Suffolk Bancorp logo

  • Bank released from OCC Formal Agreement
  • Total loans outstanding increase by 8.6% versus first quarter 2013
  • Total demand deposits increase by 7.2% versus first quarter 2013

RIVERHEAD, N.Y., July 24, 2013 (GLOBE NEWSWIRE) -- Suffolk Bancorp (the "Company") (Nasdaq:SUBK), parent company of Suffolk County National Bank (the "Bank"), today reported net income for the second quarter of 2013 of $2.8 million, or $0.24 per diluted common share, compared to net income of $4.2 million, or $0.43 per diluted common share, a year ago. For the six months ended June 30, 2013, the Company recorded net income of $5.5 million, or $0.47 per diluted common share, versus $5.4 million, or $0.55 per diluted common share, for the comparable 2012 June year-to-date period. Both the quarterly and year-to-date 2012 results were positively impacted by a $2.4 million credit to the provision for loan losses.

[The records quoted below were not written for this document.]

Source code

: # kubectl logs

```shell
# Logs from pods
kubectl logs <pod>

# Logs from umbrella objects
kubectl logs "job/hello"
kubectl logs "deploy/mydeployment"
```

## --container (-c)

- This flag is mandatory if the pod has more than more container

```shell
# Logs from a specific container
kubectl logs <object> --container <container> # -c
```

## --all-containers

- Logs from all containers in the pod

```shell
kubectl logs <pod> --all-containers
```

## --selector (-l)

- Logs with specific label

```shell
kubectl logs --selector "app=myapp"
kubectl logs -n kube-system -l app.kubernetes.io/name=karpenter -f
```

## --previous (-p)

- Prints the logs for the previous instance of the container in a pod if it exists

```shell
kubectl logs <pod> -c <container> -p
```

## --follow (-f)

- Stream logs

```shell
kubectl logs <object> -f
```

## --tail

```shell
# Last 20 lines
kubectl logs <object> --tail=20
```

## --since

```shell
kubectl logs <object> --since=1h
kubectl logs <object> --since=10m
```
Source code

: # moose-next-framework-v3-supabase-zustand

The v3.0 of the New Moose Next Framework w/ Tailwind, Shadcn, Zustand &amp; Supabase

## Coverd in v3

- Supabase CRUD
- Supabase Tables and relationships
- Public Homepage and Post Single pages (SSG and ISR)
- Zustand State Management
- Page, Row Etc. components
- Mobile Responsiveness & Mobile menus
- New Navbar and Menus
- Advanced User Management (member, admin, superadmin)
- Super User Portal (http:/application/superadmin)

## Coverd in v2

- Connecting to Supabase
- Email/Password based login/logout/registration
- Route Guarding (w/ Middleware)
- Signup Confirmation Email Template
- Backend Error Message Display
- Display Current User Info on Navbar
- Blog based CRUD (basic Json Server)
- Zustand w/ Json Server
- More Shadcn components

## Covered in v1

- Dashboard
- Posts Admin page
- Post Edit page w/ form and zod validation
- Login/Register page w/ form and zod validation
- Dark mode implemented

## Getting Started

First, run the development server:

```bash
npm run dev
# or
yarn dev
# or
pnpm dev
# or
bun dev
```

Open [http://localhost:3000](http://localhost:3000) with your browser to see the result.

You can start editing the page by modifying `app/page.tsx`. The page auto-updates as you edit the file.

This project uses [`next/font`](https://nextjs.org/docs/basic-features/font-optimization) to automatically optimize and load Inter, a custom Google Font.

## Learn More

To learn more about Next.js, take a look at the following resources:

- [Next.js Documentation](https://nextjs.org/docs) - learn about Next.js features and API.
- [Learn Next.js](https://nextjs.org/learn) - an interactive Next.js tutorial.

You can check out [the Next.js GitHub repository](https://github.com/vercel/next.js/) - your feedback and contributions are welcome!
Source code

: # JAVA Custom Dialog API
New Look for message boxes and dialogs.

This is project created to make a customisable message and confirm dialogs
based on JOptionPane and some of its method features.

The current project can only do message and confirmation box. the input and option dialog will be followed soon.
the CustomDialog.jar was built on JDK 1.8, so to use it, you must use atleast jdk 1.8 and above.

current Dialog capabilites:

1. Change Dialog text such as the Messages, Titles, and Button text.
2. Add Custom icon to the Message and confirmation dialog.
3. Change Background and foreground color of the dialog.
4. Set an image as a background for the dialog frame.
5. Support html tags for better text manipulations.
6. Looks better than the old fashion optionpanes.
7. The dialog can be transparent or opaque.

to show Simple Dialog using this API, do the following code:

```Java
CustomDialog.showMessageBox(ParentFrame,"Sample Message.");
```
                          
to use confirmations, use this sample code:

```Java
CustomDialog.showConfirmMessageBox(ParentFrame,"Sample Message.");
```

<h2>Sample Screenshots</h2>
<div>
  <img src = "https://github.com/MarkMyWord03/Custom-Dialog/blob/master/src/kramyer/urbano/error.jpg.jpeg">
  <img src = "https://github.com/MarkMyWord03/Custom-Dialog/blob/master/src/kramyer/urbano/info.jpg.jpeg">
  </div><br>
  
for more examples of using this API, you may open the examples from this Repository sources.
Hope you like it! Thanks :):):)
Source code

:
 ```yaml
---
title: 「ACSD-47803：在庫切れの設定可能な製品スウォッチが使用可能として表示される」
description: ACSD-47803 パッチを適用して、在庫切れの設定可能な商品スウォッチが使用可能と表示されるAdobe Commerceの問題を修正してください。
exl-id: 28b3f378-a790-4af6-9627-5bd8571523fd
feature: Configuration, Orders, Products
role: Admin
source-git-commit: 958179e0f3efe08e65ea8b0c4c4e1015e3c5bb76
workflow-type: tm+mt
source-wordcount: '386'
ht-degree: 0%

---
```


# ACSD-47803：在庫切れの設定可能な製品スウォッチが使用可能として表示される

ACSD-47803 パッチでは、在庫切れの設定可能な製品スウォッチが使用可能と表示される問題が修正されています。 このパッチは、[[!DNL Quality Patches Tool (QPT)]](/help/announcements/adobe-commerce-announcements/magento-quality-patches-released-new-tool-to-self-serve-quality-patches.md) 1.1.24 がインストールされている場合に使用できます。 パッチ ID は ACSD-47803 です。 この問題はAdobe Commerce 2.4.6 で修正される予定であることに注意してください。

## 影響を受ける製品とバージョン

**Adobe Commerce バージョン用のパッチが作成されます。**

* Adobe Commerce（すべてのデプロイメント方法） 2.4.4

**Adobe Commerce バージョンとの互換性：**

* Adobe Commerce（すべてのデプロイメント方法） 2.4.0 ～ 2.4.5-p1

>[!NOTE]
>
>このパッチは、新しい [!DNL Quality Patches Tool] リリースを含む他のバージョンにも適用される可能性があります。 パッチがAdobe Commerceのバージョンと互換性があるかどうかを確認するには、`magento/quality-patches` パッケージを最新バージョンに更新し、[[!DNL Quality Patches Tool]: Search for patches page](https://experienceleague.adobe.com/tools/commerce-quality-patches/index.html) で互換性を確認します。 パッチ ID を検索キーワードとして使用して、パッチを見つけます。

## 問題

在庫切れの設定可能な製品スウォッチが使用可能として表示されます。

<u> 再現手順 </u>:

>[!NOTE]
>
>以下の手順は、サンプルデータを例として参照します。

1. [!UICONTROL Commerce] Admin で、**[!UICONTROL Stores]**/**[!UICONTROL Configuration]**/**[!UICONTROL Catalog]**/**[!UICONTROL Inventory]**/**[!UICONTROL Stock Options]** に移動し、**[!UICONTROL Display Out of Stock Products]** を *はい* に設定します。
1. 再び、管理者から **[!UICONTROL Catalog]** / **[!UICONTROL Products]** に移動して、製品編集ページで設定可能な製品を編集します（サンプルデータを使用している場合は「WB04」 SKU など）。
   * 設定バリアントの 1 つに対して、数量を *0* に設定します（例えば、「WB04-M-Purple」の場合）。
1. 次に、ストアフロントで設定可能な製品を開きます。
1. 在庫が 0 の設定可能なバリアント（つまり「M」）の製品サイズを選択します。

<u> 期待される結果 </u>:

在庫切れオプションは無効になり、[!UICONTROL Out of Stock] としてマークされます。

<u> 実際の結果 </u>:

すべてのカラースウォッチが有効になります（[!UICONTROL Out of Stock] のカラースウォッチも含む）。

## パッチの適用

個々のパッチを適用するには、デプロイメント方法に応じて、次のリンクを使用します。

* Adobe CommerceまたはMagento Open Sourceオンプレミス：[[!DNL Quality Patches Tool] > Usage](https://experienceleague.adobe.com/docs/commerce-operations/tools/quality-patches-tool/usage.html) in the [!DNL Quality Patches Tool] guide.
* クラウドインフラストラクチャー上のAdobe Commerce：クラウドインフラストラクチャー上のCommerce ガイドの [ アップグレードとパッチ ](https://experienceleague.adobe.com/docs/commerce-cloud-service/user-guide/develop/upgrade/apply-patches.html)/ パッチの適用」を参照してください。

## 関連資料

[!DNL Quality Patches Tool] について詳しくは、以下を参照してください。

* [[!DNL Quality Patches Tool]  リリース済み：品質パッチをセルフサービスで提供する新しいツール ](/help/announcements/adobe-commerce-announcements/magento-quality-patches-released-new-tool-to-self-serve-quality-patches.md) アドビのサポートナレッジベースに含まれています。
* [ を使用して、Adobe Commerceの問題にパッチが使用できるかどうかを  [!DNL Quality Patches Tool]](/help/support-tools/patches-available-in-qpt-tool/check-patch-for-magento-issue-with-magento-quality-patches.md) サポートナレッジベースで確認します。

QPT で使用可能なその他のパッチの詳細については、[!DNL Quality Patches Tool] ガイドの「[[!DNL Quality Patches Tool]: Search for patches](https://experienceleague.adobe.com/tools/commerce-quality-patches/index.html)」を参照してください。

The decline in second quarter 2013 earnings versus 2012 resulted from the aforementioned $2.4 million credit to the provision for loan losses in 2012 coupled with a $1.1 million (7.2%) decline in net interest income in 2013 due to a 56 basis point narrowing of the net interest margin. The Company did not record any provision for loan losses in the second quarter of 2013. Partially offsetting these factors was a $1.4 million (10.2%) reduction in total operating expenses and a $63 thousand (2.6%) increase in non-interest income in the second quarter of 2013.

President and CEO Howard C. Bluver stated, "I am very pleased with our second quarter results. Many of the initiatives we have put in place on both the revenue and expense side are well ahead of schedule and are creating positive financial results and accelerating momentum.

First and foremost, the geographic and product diversification strategies implemented in our lending businesses are working well. We saw quarter over quarter sequential growth in our total loan portfolio of $71 million, from $824 million at the end of the first quarter to $895 million at the end of the second quarter, an 8.6% quarterly growth rate. Further, our current book of approved loans waiting to close, as well as our existing pipeline, are strong and growing. Each of our lending businesses, commercial, multi-family and residential, are contributing to this accelerating momentum.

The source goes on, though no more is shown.